New York Post

Sad last note for celeb haunt Mean Fiddler

- Steve Cuozzo

Times Square’s bright lights will shine less green with the closing of popular Irish pub The Mean Fiddler, which will shut its doors by the end of the month.

The cozy bar-restaurant, which that has hosted Bono, Johnny Depp, Jimmy Fallon and Liam Gallagher, as well as hordes of Broadway showgoers and tourists, fell victim to COVID-19 restrictio­ns and rent it could no longer afford.

“We’ve only been doing 10 percent of our normal business,” Mike McNamee, who has owned the pub with his brother, Patrick, for 15 years, told The Post.

“We built beautiful outdoor seating, but we can’t generate more than $1,500 in sales a day.

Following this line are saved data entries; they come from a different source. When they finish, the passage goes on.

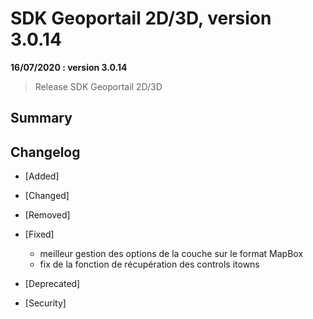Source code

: # SDK Geoportail 2D/3D, version 3.0.14

**16/07/2020 : version 3.0.14**
> Release SDK Geoportail 2D/3D

## Summary


## Changelog

* [Added]

* [Changed]

* [Removed]

* [Fixed]

	- meilleur gestion des options de la couche sur le format MapBox
	- fix de la fonction de récupération des controls itowns

* [Deprecated]

* [Security]

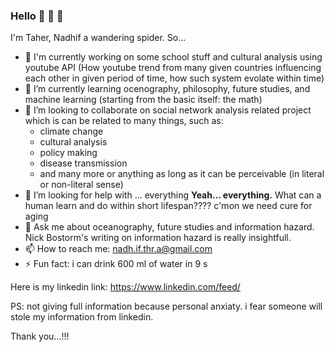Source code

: ### Hello 👋 👋 👋
I'm Taher, Nadhif a wandering spider.
So...

- 🔭 I'm currently working on some school stuff and cultural analysis using youtube API
      (How youtube trend from many given countries influencing each other in given period of time, how such system evolate within time)
- 🌱 I’m currently learning ocenography, philosophy, future studies, and machine learning (starting from the basic itself: the math)
- 👯 I’m looking to collaborate on social network analysis related project
      which is can be related to many things, such as:
   - climate change
   - cultural analysis
   - policy making
   - disease transmission
   - and many more
   or anything as long as it can be perceivable (in literal or non-literal sense)
- 🤔 I’m looking for help with ... everything
**Yeah... everything.**
What can a human learn and do within short lifespan????
c'mon we need cure for aging 
- 💬 Ask me about oceanography, future studies and information hazard.
  Nick Bostorm's writing on information hazard is really insightfull.
- 📫 How to reach me: nadh.if.thr.a@gmail.com
- ⚡ Fun fact: i can drink 600 ml of water in 9 s

Here is my linkedin link:
https://www.linkedin.com/feed/

PS:
not giving full information because personal anxiaty. 
i fear someone will stole my information from linkedin.

Thank you...!!!
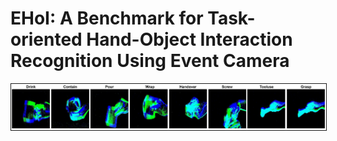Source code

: # EHoI: A Benchmark for Task-oriented Hand-Object Interaction Recognition Using Event Camera
<img src="figures/task_types-1.png" width="1000" border="1"/>

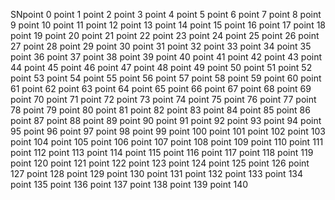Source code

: SNpoint 0
point 1
point 2
point 3
point 4
point 5
point 6
point 7
point 8
point 9
point 10
point 11
point 12
point 13
point 14
point 15
point 16
point 17
point 18
point 19
point 20
point 21
point 22
point 23
point 24
point 25
point 26
point 27
point 28
point 29
point 30
point 31
point 32
point 33
point 34
point 35
point 36
point 37
point 38
point 39
point 40
point 41
point 42
point 43
point 44
point 45
point 46
point 47
point 48
point 49
point 50
point 51
point 52
point 53
point 54
point 55
point 56
point 57
point 58
point 59
point 60
point 61
point 62
point 63
point 64
point 65
point 66
point 67
point 68
point 69
point 70
point 71
point 72
point 73
point 74
point 75
point 76
point 77
point 78
point 79
point 80
point 81
point 82
point 83
point 84
point 85
point 86
point 87
point 88
point 89
point 90
point 91
point 92
point 93
point 94
point 95
point 96
point 97
point 98
point 99
point 100
point 101
point 102
point 103
point 104
point 105
point 106
point 107
point 108
point 109
point 110
point 111
point 112
point 113
point 114
point 115
point 116
point 117
point 118
point 119
point 120
point 121
point 122
point 123
point 124
point 125
point 126
point 127
point 128
point 129
point 130
point 131
point 132
point 133
point 134
point 135
point 136
point 137
point 138
point 139
point 140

We’re losing $10,000 a week.”

McNamee said he pleaded with his landlord at the 266 W. 47th St. spot, Lloyd Goldman’s Building Management, for a temporary reduction in his $38,000-a-month rent.

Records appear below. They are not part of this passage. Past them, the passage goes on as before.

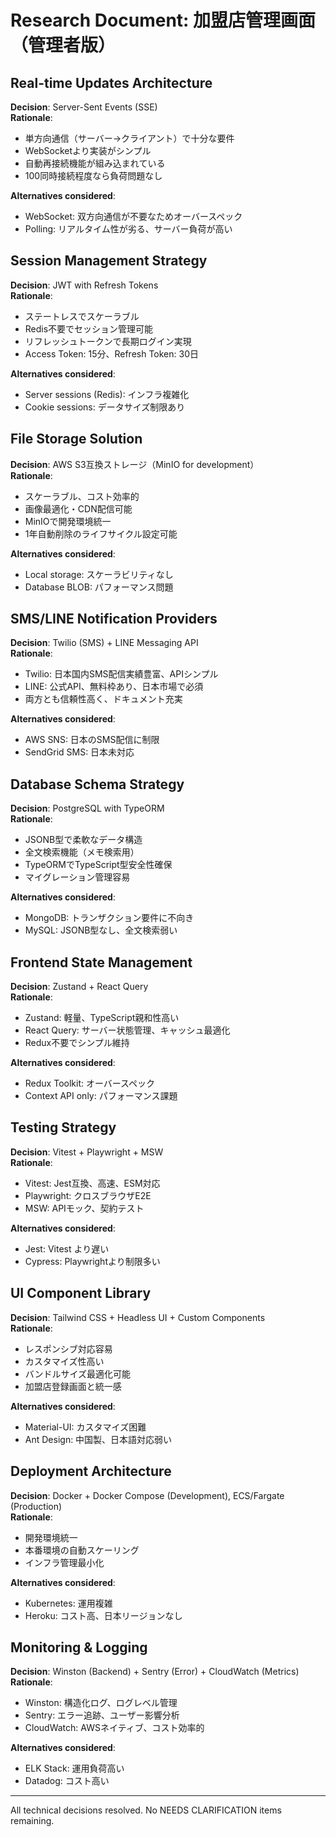 # Research Document: 加盟店管理画面（管理者版）

## Real-time Updates Architecture

**Decision**: Server-Sent Events (SSE)  
**Rationale**: 
- 単方向通信（サーバー→クライアント）で十分な要件
- WebSocketより実装がシンプル
- 自動再接続機能が組み込まれている
- 100同時接続程度なら負荷問題なし

**Alternatives considered**:
- WebSocket: 双方向通信が不要なためオーバースペック
- Polling: リアルタイム性が劣る、サーバー負荷が高い

## Session Management Strategy

**Decision**: JWT with Refresh Tokens  
**Rationale**:
- ステートレスでスケーラブル
- Redis不要でセッション管理可能
- リフレッシュトークンで長期ログイン実現
- Access Token: 15分、Refresh Token: 30日

**Alternatives considered**:
- Server sessions (Redis): インフラ複雑化
- Cookie sessions: データサイズ制限あり

## File Storage Solution

**Decision**: AWS S3互換ストレージ（MinIO for development）  
**Rationale**:
- スケーラブル、コスト効率的
- 画像最適化・CDN配信可能
- MinIOで開発環境統一
- 1年自動削除のライフサイクル設定可能

**Alternatives considered**:
- Local storage: スケーラビリティなし
- Database BLOB: パフォーマンス問題

## SMS/LINE Notification Providers

**Decision**: Twilio (SMS) + LINE Messaging API  
**Rationale**:
- Twilio: 日本国内SMS配信実績豊富、APIシンプル
- LINE: 公式API、無料枠あり、日本市場で必須
- 両方とも信頼性高く、ドキュメント充実

**Alternatives considered**:
- AWS SNS: 日本のSMS配信に制限
- SendGrid SMS: 日本未対応

## Database Schema Strategy

**Decision**: PostgreSQL with TypeORM  
**Rationale**:
- JSONB型で柔軟なデータ構造
- 全文検索機能（メモ検索用）
- TypeORMでTypeScript型安全性確保
- マイグレーション管理容易

**Alternatives considered**:
- MongoDB: トランザクション要件に不向き
- MySQL: JSONB型なし、全文検索弱い

## Frontend State Management

**Decision**: Zustand + React Query  
**Rationale**:
- Zustand: 軽量、TypeScript親和性高い
- React Query: サーバー状態管理、キャッシュ最適化
- Redux不要でシンプル維持

**Alternatives considered**:
- Redux Toolkit: オーバースペック
- Context API only: パフォーマンス課題

## Testing Strategy

**Decision**: Vitest + Playwright + MSW  
**Rationale**:
- Vitest: Jest互換、高速、ESM対応
- Playwright: クロスブラウザE2E
- MSW: APIモック、契約テスト

**Alternatives considered**:
- Jest: Vitest より遅い
- Cypress: Playwrightより制限多い

## UI Component Library

**Decision**: Tailwind CSS + Headless UI + Custom Components  
**Rationale**:
- レスポンシブ対応容易
- カスタマイズ性高い
- バンドルサイズ最適化可能
- 加盟店登録画面と統一感

**Alternatives considered**:
- Material-UI: カスタマイズ困難
- Ant Design: 中国製、日本語対応弱い

## Deployment Architecture

**Decision**: Docker + Docker Compose (Development), ECS/Fargate (Production)  
**Rationale**:
- 開発環境統一
- 本番環境の自動スケーリング
- インフラ管理最小化

**Alternatives considered**:
- Kubernetes: 運用複雑
- Heroku: コスト高、日本リージョンなし

## Monitoring & Logging

**Decision**: Winston (Backend) + Sentry (Error) + CloudWatch (Metrics)  
**Rationale**:
- Winston: 構造化ログ、ログレベル管理
- Sentry: エラー追跡、ユーザー影響分析
- CloudWatch: AWSネイティブ、コスト効率的

**Alternatives considered**:
- ELK Stack: 運用負荷高い
- Datadog: コスト高い

---

All technical decisions resolved. No NEEDS CLARIFICATION items remaining.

“All we wanted was a reduction until Gov. Cuomo allows us back,” he said — meaning the lifting of the 25 percent-capacity rule and prohibitio­n of bar-standing.

But they “wouldn’t meet us halfway. It was always 100 percent rent,” McNamee said.

The Mean Fiddler is just the latest Times Square-area institutio­n to fall to the pandemic. The loss of business due to the Broadway closure recently claimed the Times Square Hilton Hotel and the giant McDonald’s on West 42nd Street.

McNamee posted a poignant Facebook video of himself with a pint of Guinness to mark the closing.

“It’s a tough pint to swallow,” he said.